▶ **Required work**
Using the data below, work out how many lines contain "vercel", and report only that number.

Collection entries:
======

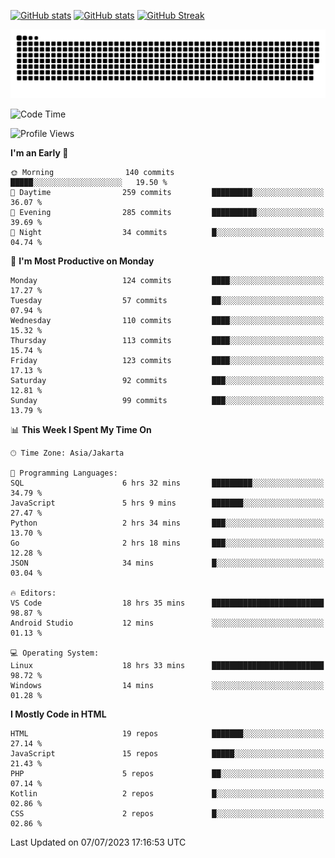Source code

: [![GitHub stats](https://github-readme-stats.vercel.app/api?username=aurelioklv&card_width=500&show_icons=true&rank_icon=github&theme=solarized-dark#gh-dark-mode-only)](https://github.com/anuraghazra/github-readme-stats#gh-dark-mode-only)
[![GitHub stats](https://github-readme-stats.vercel.app/api?username=aurelioklv&card_width=500&show_icons=true&rank_icon=github&theme=buefy#gh-light-mode-only)](https://github.com/anuraghazra/github-readme-stats#gh-light-mode-only)
[![GitHub Streak](https://streak-stats.demolab.com/?user=aurelioklv&card_width=336&theme=solarized-dark)](https://git.io/streak-stats)

<picture>
  <source media="(prefers-color-scheme: dark)" srcset="https://raw.githubusercontent.com/aurelioklv/aurelioklv/snake-output/github-contribution-grid-snake-dark.svg">
  <source media="(prefers-color-scheme: light)" srcset="https://raw.githubusercontent.com/aurelioklv/aurelioklv/snake-output/github-contribution-grid-snake.svg">
  <img alt="github contribution grid snake animation" src="https://raw.githubusercontent.com/aurelioklv/aurelioklv/snake-output/github-contribution-grid-snake.svg">
</picture>

<!--START_SECTION:waka-->
![Code Time](http://img.shields.io/badge/Code%20Time-98%20hrs%2043%20mins-blue)

![Profile Views](http://img.shields.io/badge/Profile%20Views-0-blue)

**I'm an Early 🐤** 

```text
🌞 Morning                140 commits         █████░░░░░░░░░░░░░░░░░░░░   19.50 % 
🌆 Daytime                259 commits         █████████░░░░░░░░░░░░░░░░   36.07 % 
🌃 Evening                285 commits         ██████████░░░░░░░░░░░░░░░   39.69 % 
🌙 Night                  34 commits          █░░░░░░░░░░░░░░░░░░░░░░░░   04.74 % 
```
📅 **I'm Most Productive on Monday** 

```text
Monday                   124 commits         ████░░░░░░░░░░░░░░░░░░░░░   17.27 % 
Tuesday                  57 commits          ██░░░░░░░░░░░░░░░░░░░░░░░   07.94 % 
Wednesday                110 commits         ████░░░░░░░░░░░░░░░░░░░░░   15.32 % 
Thursday                 113 commits         ████░░░░░░░░░░░░░░░░░░░░░   15.74 % 
Friday                   123 commits         ████░░░░░░░░░░░░░░░░░░░░░   17.13 % 
Saturday                 92 commits          ███░░░░░░░░░░░░░░░░░░░░░░   12.81 % 
Sunday                   99 commits          ███░░░░░░░░░░░░░░░░░░░░░░   13.79 % 
```


📊 **This Week I Spent My Time On** 

```text
🕑︎ Time Zone: Asia/Jakarta

💬 Programming Languages: 
SQL                      6 hrs 32 mins       █████████░░░░░░░░░░░░░░░░   34.79 % 
JavaScript               5 hrs 9 mins        ███████░░░░░░░░░░░░░░░░░░   27.47 % 
Python                   2 hrs 34 mins       ███░░░░░░░░░░░░░░░░░░░░░░   13.70 % 
Go                       2 hrs 18 mins       ███░░░░░░░░░░░░░░░░░░░░░░   12.28 % 
JSON                     34 mins             █░░░░░░░░░░░░░░░░░░░░░░░░   03.04 % 

🔥 Editors: 
VS Code                  18 hrs 35 mins      █████████████████████████   98.87 % 
Android Studio           12 mins             ░░░░░░░░░░░░░░░░░░░░░░░░░   01.13 % 

💻 Operating System: 
Linux                    18 hrs 33 mins      █████████████████████████   98.72 % 
Windows                  14 mins             ░░░░░░░░░░░░░░░░░░░░░░░░░   01.28 % 
```

**I Mostly Code in HTML** 

```text
HTML                     19 repos            ███████░░░░░░░░░░░░░░░░░░   27.14 % 
JavaScript               15 repos            █████░░░░░░░░░░░░░░░░░░░░   21.43 % 
PHP                      5 repos             ██░░░░░░░░░░░░░░░░░░░░░░░   07.14 % 
Kotlin                   2 repos             █░░░░░░░░░░░░░░░░░░░░░░░░   02.86 % 
CSS                      2 repos             █░░░░░░░░░░░░░░░░░░░░░░░░   02.86 % 
```




 Last Updated on 07/07/2023 17:16:53 UTC
<!--END_SECTION:waka-->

======

▶ **Exercise result**
2